Task requirements: Pick out all lines in the listing holding the string "using" and copy them.

━━━━━ Source data ━━━━━

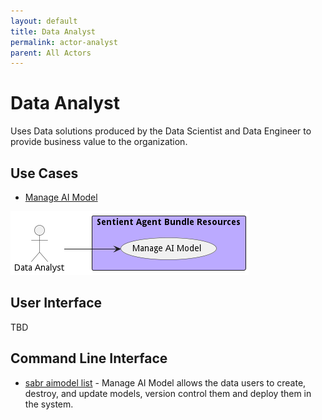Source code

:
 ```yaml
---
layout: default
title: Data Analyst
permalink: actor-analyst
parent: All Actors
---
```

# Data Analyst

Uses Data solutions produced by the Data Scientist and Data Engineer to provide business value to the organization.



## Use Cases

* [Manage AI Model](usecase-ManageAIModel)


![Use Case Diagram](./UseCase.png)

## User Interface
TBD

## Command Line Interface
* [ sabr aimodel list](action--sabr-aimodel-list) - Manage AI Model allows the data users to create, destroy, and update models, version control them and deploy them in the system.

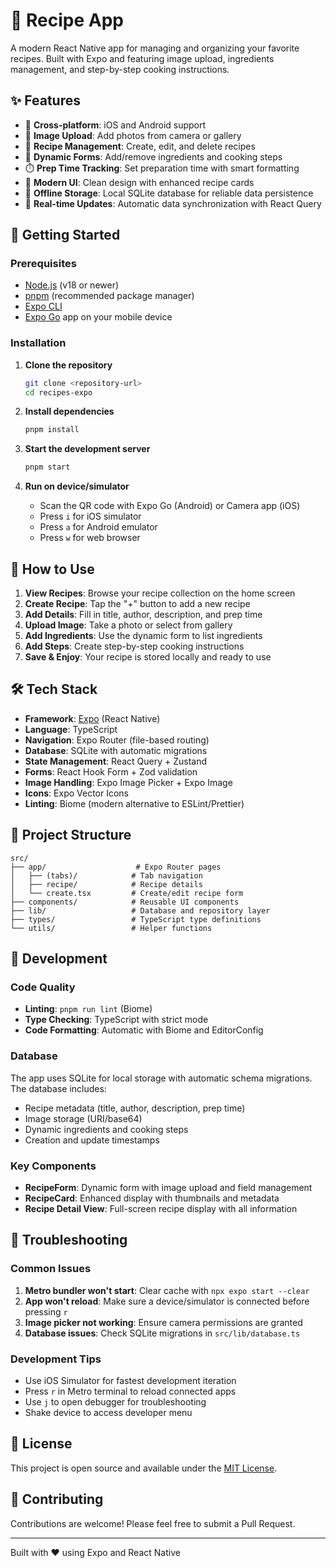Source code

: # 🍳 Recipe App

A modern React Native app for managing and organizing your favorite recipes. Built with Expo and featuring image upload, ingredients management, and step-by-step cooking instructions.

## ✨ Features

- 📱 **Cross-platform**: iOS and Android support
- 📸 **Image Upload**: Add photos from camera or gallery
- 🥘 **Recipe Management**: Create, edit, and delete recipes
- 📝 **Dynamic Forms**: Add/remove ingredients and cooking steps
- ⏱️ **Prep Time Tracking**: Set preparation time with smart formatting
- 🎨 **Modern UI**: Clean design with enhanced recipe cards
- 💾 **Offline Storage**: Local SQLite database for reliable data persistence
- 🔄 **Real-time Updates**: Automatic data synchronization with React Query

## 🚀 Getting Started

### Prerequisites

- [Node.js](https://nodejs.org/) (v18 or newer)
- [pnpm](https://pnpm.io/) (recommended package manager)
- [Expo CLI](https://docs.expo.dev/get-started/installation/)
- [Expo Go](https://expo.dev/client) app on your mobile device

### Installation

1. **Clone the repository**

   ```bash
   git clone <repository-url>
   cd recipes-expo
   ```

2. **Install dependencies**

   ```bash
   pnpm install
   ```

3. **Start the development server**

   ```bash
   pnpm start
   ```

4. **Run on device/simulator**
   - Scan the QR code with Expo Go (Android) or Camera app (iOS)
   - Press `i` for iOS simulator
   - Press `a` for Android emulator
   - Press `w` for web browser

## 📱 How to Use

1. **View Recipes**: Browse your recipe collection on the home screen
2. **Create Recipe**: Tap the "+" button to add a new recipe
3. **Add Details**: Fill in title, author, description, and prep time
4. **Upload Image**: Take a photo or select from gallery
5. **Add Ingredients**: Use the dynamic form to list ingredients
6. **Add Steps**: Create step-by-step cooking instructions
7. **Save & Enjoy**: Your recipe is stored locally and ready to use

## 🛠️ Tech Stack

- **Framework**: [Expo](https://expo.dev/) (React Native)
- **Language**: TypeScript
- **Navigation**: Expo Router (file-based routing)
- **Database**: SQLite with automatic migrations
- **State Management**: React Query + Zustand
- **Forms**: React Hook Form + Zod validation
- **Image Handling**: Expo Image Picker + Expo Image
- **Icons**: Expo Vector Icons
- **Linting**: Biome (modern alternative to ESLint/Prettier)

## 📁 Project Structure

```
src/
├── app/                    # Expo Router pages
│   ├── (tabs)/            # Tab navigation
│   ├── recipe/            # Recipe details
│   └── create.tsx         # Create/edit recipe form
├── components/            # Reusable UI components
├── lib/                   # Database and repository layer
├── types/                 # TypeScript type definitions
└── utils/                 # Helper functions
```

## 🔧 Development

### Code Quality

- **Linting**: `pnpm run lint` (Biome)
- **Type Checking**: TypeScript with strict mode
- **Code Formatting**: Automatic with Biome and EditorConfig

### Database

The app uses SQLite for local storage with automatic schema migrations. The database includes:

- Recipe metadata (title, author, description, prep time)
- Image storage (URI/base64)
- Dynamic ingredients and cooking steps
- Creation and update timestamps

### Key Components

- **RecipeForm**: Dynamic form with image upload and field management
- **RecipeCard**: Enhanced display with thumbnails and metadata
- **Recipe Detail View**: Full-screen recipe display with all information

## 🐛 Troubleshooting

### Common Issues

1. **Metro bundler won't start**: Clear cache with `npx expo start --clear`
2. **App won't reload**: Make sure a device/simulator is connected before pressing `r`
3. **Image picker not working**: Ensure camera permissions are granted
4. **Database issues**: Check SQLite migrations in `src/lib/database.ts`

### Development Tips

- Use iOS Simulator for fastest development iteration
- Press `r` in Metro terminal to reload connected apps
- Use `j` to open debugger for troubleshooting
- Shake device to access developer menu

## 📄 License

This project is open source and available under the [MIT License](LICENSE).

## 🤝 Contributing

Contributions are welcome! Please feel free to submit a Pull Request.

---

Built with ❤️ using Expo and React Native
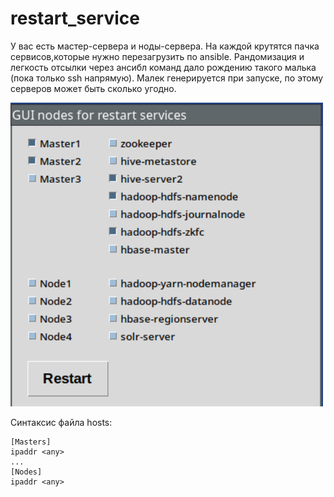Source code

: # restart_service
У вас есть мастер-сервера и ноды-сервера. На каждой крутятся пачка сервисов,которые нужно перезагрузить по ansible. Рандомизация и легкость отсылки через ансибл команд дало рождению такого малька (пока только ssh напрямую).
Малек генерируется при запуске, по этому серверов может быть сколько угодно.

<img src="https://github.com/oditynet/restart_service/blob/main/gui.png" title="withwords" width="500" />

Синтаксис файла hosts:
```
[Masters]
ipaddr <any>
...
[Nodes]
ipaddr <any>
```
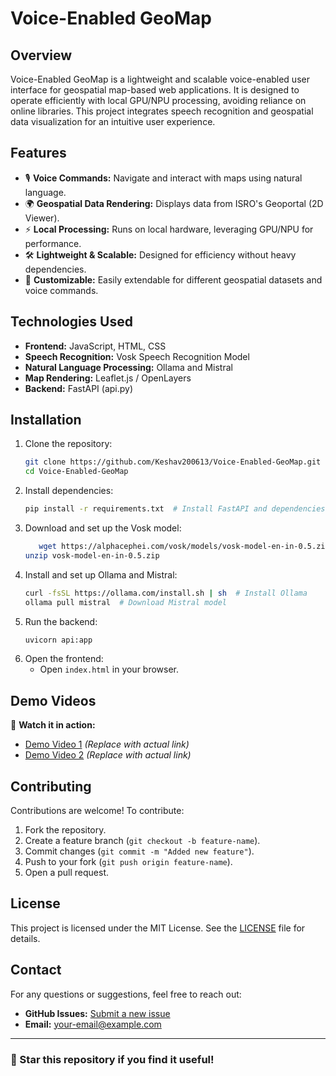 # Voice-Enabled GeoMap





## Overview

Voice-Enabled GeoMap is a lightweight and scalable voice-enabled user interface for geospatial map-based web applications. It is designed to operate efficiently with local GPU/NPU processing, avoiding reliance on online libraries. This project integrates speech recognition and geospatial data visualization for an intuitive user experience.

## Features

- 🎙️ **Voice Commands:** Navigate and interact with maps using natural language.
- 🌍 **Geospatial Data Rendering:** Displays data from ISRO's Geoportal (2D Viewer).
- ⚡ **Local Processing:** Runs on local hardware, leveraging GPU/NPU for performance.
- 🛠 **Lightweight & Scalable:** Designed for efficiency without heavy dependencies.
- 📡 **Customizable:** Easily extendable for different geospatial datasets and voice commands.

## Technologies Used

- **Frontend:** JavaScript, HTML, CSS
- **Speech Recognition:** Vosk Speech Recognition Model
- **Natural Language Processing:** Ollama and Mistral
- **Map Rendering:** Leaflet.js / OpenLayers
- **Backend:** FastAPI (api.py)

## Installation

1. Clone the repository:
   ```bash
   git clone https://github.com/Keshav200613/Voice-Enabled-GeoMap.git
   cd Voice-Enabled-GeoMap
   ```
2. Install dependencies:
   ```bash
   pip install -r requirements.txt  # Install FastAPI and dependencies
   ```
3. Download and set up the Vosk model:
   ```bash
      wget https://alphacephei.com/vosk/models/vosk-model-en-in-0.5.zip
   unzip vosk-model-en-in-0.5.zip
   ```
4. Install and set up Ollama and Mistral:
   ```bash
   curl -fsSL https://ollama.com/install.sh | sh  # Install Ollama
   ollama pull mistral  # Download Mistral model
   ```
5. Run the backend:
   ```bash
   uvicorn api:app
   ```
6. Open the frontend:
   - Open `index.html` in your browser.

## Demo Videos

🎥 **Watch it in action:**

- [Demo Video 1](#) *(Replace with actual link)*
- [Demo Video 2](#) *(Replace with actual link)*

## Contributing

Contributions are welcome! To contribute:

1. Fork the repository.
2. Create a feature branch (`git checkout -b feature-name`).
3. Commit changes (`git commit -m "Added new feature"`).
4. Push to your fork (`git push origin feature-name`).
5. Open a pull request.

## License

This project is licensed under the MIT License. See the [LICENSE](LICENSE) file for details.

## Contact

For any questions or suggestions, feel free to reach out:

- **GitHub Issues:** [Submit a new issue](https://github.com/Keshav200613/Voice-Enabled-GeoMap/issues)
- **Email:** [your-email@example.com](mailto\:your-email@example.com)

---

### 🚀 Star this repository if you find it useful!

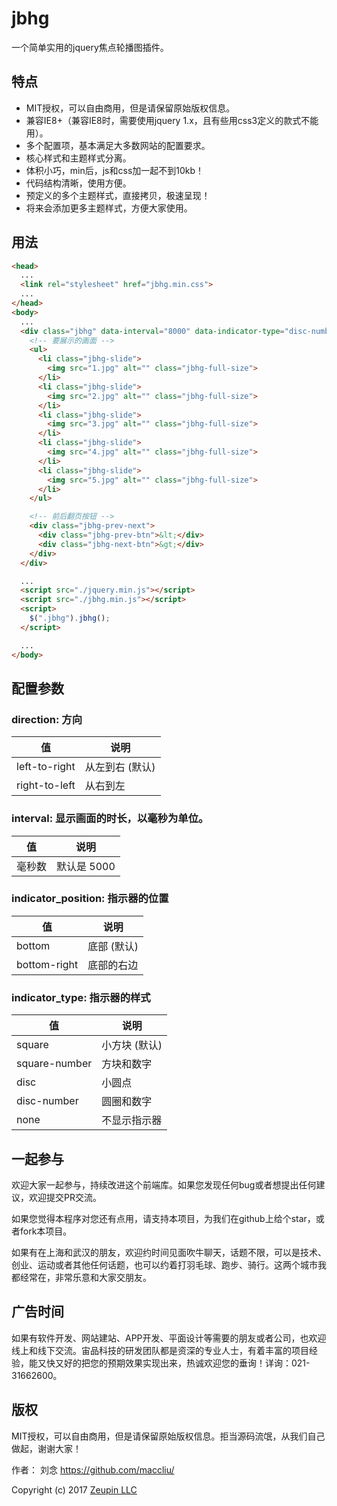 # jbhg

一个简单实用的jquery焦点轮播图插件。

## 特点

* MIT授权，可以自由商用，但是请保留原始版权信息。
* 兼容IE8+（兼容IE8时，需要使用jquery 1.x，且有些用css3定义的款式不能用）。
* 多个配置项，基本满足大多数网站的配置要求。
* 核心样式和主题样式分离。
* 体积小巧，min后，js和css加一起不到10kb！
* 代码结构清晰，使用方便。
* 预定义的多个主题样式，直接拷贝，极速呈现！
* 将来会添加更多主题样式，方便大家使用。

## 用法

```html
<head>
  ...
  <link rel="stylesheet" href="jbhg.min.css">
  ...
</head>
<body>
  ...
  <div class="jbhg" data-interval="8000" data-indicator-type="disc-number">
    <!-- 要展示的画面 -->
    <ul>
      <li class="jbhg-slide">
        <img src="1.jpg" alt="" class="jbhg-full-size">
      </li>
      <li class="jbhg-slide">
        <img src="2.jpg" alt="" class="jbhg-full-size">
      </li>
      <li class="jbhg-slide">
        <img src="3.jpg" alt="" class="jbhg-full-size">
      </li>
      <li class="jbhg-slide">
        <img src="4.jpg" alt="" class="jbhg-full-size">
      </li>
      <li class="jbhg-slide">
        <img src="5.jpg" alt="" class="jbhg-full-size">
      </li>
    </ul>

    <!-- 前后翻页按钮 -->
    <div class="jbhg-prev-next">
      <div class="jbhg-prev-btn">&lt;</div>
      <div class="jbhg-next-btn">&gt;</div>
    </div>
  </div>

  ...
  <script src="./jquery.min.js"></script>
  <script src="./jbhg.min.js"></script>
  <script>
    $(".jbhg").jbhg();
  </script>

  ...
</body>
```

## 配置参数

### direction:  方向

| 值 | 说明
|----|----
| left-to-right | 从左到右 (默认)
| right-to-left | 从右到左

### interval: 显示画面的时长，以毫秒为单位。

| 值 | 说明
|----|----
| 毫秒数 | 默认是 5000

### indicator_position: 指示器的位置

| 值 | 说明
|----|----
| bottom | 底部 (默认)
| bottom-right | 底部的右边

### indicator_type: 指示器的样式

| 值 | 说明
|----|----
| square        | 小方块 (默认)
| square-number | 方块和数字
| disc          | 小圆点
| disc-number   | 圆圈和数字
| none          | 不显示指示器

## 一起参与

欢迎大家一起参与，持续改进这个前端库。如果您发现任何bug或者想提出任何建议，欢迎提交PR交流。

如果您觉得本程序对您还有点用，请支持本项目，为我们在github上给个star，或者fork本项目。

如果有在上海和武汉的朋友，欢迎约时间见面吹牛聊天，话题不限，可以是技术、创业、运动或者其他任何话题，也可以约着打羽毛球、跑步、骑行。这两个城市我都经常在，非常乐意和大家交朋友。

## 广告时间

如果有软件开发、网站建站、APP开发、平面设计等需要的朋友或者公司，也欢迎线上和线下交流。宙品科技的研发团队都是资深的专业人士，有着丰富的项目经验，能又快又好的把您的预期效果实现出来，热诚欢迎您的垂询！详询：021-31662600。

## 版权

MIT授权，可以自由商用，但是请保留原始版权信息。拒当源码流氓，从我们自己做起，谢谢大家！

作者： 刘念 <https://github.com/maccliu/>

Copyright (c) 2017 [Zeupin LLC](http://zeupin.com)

━━━━━

Solution for this exercise:
Built with ❤️ using Expo and React Native
- 🎙️ **Voice Commands:** Navigate and interact with maps using natural language.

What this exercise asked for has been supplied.